→ **TASK DETAILS**:
Every record below needs to be printed again exactly.

→ **DATA SUPPLIED**:

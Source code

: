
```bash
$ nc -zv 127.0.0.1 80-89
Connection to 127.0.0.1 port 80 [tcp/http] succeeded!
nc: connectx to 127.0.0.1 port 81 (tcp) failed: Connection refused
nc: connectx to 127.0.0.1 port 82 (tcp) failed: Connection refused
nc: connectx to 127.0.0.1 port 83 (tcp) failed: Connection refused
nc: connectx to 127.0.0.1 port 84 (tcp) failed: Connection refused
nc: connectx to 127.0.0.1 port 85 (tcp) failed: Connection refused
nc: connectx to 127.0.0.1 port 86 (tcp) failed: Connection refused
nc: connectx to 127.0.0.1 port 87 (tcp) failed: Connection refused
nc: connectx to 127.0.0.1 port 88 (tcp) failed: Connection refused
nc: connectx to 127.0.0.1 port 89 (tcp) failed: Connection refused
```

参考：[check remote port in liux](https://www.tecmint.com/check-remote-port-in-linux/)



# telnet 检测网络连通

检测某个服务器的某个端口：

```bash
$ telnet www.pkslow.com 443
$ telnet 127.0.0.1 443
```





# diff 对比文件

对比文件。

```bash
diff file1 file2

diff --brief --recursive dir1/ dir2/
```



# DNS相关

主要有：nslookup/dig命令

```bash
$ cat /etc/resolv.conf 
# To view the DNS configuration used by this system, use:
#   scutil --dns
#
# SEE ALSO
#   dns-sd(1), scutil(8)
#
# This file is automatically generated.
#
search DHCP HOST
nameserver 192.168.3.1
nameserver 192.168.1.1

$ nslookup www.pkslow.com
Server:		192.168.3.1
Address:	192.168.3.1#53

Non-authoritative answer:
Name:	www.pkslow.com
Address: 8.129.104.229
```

→ **RESPONSE AREA**:
Source code

:
```bash
$ nc -zv 127.0.0.1 80-89
Connection to 127.0.0.1 port 80 [tcp/http] succeeded!
nc: connectx to 127.0.0.1 port 81 (tcp) failed: Connection refused
nc: connectx to 127.0.0.1 port 82 (tcp) failed: Connection refused
nc: connectx to 127.0.0.1 port 83 (tcp) failed: Connection refused
nc: connectx to 127.0.0.1 port 84 (tcp) failed: Connection refused
nc: connectx to 127.0.0.1 port 85 (tcp) failed: Connection refused
nc: connectx to 127.0.0.1 port 86 (tcp) failed: Connection refused
nc: connectx to 127.0.0.1 port 87 (tcp) failed: Connection refused
nc: connectx to 127.0.0.1 port 88 (tcp) failed: Connection refused
nc: connectx to 127.0.0.1 port 89 (tcp) failed: Connection refused
```

参考：[check remote port in liux](https://www.tecmint.com/check-remote-port-in-linux/)



# telnet 检测网络连通

检测某个服务器的某个端口：

```bash
$ telnet www.pkslow.com 443
$ telnet 127.0.0.1 443
```





# diff 对比文件

对比文件。

```bash
diff file1 file2

diff --brief --recursive dir1/ dir2/
```



# DNS相关

主要有：nslookup/dig命令

```bash
$ cat /etc/resolv.conf 
# To view the DNS configuration used by this system, use:
#   scutil --dns
#
# SEE ALSO
#   dns-sd(1), scutil(8)
#
# This file is automatically generated.
#
search DHCP HOST
nameserver 192.168.3.1
nameserver 192.168.1.1

$ nslookup www.pkslow.com
Server:		192.168.3.1
Address:	192.168.3.1#53

Non-authoritative answer:
Name:	www.pkslow.com
Address: 8.129.104.229
```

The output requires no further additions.